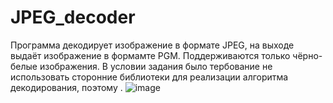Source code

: # JPEG_decoder
Программа декодирует изображение в формате JPEG, на выходе выдаёт изображение в формамте PGM.
Поддерживаются только чёрно-белые изображения.
В условии задания было тербование не использовать сторонние библиотеки для реализации алгоритма декодирования, поэтому . 
![image](https://user-images.githubusercontent.com/33635536/179777901-5d573daa-9f57-4bc1-ba46-400cf6402aac.png)
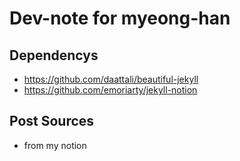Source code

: # Dev-note for myeong-han
## Dependencys
- https://github.com/daattali/beautiful-jekyll
- https://github.com/emoriarty/jekyll-notion

## Post Sources
- from my notion

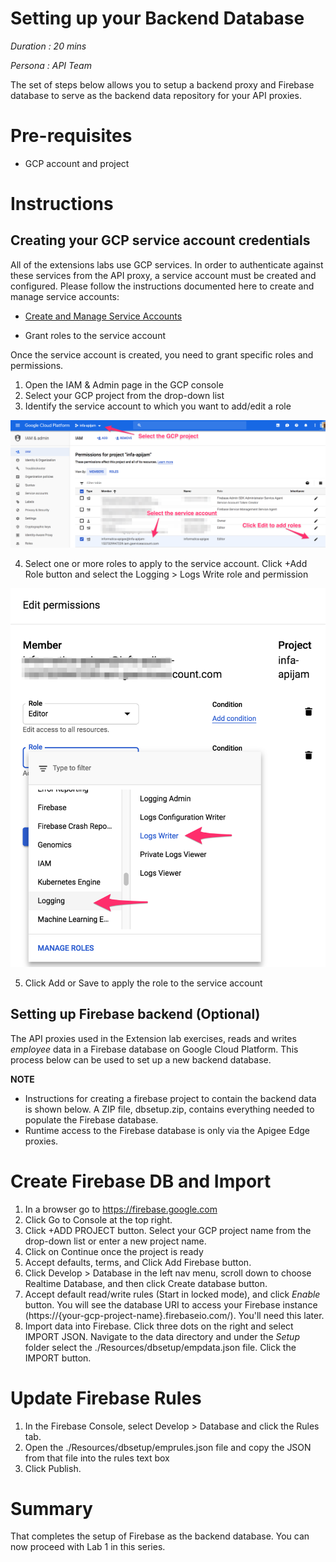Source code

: # Setting up your Backend Database

*Duration : 20 mins*

*Persona : API Team*

The set of steps below allows you to setup a backend proxy and Firebase database to serve as the backend data repository for your API proxies.

# Pre-requisites

* GCP account and project

# Instructions

## Creating your GCP service account credentials

All of the extensions labs use GCP services. In order to authenticate against these services from the API proxy, a service account must be created and configured.
Please follow the instructions documented here to create and manage service accounts:

* [Create and Manage Service Accounts](https://cloud.google.com/iam/docs/creating-managing-service-account-keys)

* Grant roles to the service account

Once the service account is created, you need to grant specific roles and permissions.

1. Open the IAM & Admin page in the GCP console
2. Select your GCP project from the drop-down list
3. Identify the service account to which you want to add/edit a role

![image alt text](./media/image_gcp_svc_account.png)

4. Select one or more roles to apply to the service account. Click +Add Role button and select the Logging > Logs Write role and permission

![image alt text](./media/image_gcp_svc_account_logging_role.png)

5. Click Add or Save to apply the role to the service account


## Setting up Firebase backend (Optional)

The API proxies used in the Extension lab exercises, reads and writes *employee* data in a Firebase database on Google Cloud Platform. This process below can be used to set up a new backend database. 

**NOTE**
* Instructions for creating a firebase project to contain the backend data is shown below. A ZIP file, dbsetup.zip, contains everything needed to populate the Firebase database. 
* Runtime access to the Firebase database is only via the Apigee Edge proxies. 

# Create Firebase DB and Import

1. In a browser go to https://firebase.google.com
2. Click Go to Console at the top right.
3. Click +ADD PROJECT button. Select your GCP project name from the drop-down list or enter a new project name.
4. Click on Continue once the project is ready
5. Accept defaults, terms, and Click Add Firebase button.
6. Click Develop > Database in the left nav menu, scroll down to choose Realtime Database, and then click Create database button.
7. Accept default read/write rules (Start in locked mode), and click *Enable* button.
    You will see the database URI to access your Firebase instance (https://{your-gcp-project-name}.firebaseio.com/). You'll need this later.
8. Import data into Firebase. Click three dots on the right and select IMPORT JSON. Navigate to the data directory and under the *Setup* folder select the ./Resources/dbsetup/empdata.json file. Click the IMPORT button.

# Update Firebase Rules

1. In the Firebase Console, select Develop > Database and click the Rules tab. 
2. Open the ./Resources/dbsetup/emprules.json file and copy the JSON from that file into the rules text box
3. Click Publish.


# Summary

That completes the setup of Firebase as the backend database. You can now proceed with Lab 1 in this series.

- - - - - - -

→ **Exercise aim**
Both the line containing "2. Click Go to Console at the top right." and the line containing "You will see" belong in the answer. Print them and every line above that falls between them exactly, and no others.

→ **Written response**
2. Click Go to Console at the top right.
3. Click +ADD PROJECT button. Select your GCP project name from the drop-down list or enter a new project name.
4. Click on Continue once the project is ready
5. Accept defaults, terms, and Click Add Firebase button.
6. Click Develop > Database in the left nav menu, scroll down to choose Realtime Database, and then click Create database button.
7. Accept default read/write rules (Start in locked mode), and click *Enable* button.
    You will see the database URI to access your Firebase instance (https://{your-gcp-project-name}.firebaseio.com/). You'll need this later.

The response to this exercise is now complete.